*The problem*. Nothing but the records, repeated word for word and free of pictures, belongs in the answer.

*Study material*.
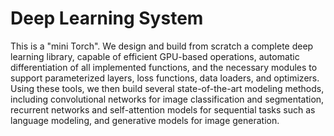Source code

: # Deep Learning System

This is a "mini Torch". We design and build from scratch a complete deep learning library, capable of efficient GPU-based operations, automatic differentiation of all implemented functions, and the necessary modules to support parameterized layers, loss functions, data loaders, and optimizers. Using these tools, we then build several state-of-the-art modeling methods, including convolutional networks for image classification and segmentation, recurrent networks and self-attention models for sequential tasks such as language modeling, and generative models for image generation.
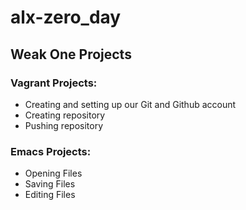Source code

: # alx-zero_day
## Weak One Projects
### Vagrant Projects:
* Creating and setting up our Git and Github account
* Creating repository
* Pushing repository
### Emacs Projects:
* Opening Files
* Saving Files
* Editing Files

*Result for this exercise*.
Source code

: # Deep Learning System

This is a "mini Torch". We design and build from scratch a complete deep learning library, capable of efficient GPU-based operations, automatic differentiation of all implemented functions, and the necessary modules to support parameterized layers, loss functions, data loaders, and optimizers. Using these tools, we then build several state-of-the-art modeling methods, including convolutional networks for image classification and segmentation, recurrent networks and self-attention models for sequential tasks such as language modeling, and generative models for image generation.
Source code

: # alx-zero_day
## Weak One Projects
### Vagrant Projects:
* Creating and setting up our Git and Github account
* Creating repository
* Pushing repository
### Emacs Projects:
* Opening Files
* Saving Files
* Editing Files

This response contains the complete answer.